Copy the lines exactly. Begin at the first line of the data and stop after the line with "Straňanský, v těch chalupách".

START Data for analysis

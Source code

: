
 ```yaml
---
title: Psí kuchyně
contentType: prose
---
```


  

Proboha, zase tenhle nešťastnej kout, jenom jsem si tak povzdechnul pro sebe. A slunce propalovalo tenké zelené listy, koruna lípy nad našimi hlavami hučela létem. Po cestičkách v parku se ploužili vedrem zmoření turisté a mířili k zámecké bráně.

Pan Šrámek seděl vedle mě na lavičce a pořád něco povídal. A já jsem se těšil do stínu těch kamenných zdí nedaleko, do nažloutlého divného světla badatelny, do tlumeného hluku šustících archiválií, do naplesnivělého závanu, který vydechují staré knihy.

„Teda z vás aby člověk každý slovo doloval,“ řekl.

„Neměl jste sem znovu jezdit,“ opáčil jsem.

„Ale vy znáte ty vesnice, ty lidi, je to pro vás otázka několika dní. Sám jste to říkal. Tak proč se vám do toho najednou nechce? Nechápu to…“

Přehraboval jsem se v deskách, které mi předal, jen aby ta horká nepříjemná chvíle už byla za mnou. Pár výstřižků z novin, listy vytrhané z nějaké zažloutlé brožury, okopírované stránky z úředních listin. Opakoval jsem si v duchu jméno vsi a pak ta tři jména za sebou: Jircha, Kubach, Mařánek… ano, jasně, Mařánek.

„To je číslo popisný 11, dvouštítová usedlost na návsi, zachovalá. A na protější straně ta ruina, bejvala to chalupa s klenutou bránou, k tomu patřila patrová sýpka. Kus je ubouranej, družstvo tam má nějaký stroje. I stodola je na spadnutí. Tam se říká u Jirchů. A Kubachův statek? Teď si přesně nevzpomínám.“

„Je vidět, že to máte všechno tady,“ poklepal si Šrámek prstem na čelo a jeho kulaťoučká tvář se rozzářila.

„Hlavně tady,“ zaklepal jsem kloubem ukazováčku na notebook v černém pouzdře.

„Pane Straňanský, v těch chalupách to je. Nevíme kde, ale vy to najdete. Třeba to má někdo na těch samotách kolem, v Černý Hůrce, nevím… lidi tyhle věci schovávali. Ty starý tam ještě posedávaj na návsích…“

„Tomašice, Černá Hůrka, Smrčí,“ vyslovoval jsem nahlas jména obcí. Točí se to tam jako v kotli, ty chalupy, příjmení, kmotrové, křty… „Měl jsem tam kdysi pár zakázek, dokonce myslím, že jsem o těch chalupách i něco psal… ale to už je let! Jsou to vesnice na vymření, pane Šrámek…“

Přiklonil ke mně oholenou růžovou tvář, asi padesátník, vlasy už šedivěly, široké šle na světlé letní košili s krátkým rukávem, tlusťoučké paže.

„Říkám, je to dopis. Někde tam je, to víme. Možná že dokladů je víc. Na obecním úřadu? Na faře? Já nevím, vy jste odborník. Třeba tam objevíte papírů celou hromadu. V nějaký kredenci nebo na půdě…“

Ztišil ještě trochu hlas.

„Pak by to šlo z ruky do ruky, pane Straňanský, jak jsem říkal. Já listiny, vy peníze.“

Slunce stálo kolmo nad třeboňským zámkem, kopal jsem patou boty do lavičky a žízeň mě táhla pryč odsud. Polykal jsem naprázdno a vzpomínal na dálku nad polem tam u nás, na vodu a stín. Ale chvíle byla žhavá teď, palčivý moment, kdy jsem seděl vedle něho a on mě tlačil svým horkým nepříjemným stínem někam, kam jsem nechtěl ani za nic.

END Data for analysis

[Response area]:
Source code

:
 ```yaml
---
title: Psí kuchyně
contentType: prose
---
```


  

Proboha, zase tenhle nešťastnej kout, jenom jsem si tak povzdechnul pro sebe. A slunce propalovalo tenké zelené listy, koruna lípy nad našimi hlavami hučela létem. Po cestičkách v parku se ploužili vedrem zmoření turisté a mířili k zámecké bráně.

Pan Šrámek seděl vedle mě na lavičce a pořád něco povídal. A já jsem se těšil do stínu těch kamenných zdí nedaleko, do nažloutlého divného světla badatelny, do tlumeného hluku šustících archiválií, do naplesnivělého závanu, který vydechují staré knihy.

„Teda z vás aby člověk každý slovo doloval,“ řekl.

„Neměl jste sem znovu jezdit,“ opáčil jsem.

„Ale vy znáte ty vesnice, ty lidi, je to pro vás otázka několika dní. Sám jste to říkal. Tak proč se vám do toho najednou nechce? Nechápu to…“

Přehraboval jsem se v deskách, které mi předal, jen aby ta horká nepříjemná chvíle už byla za mnou. Pár výstřižků z novin, listy vytrhané z nějaké zažloutlé brožury, okopírované stránky z úředních listin. Opakoval jsem si v duchu jméno vsi a pak ta tři jména za sebou: Jircha, Kubach, Mařánek… ano, jasně, Mařánek.

„To je číslo popisný 11, dvouštítová usedlost na návsi, zachovalá. A na protější straně ta ruina, bejvala to chalupa s klenutou bránou, k tomu patřila patrová sýpka. Kus je ubouranej, družstvo tam má nějaký stroje. I stodola je na spadnutí. Tam se říká u Jirchů. A Kubachův statek? Teď si přesně nevzpomínám.“

„Je vidět, že to máte všechno tady,“ poklepal si Šrámek prstem na čelo a jeho kulaťoučká tvář se rozzářila.

„Hlavně tady,“ zaklepal jsem kloubem ukazováčku na notebook v černém pouzdře.

„Pane Straňanský, v těch chalupách to je. Nevíme kde, ale vy to najdete. Třeba to má někdo na těch samotách kolem, v Černý Hůrce, nevím… lidi tyhle věci schovávali. Ty starý tam ještě posedávaj na návsích…“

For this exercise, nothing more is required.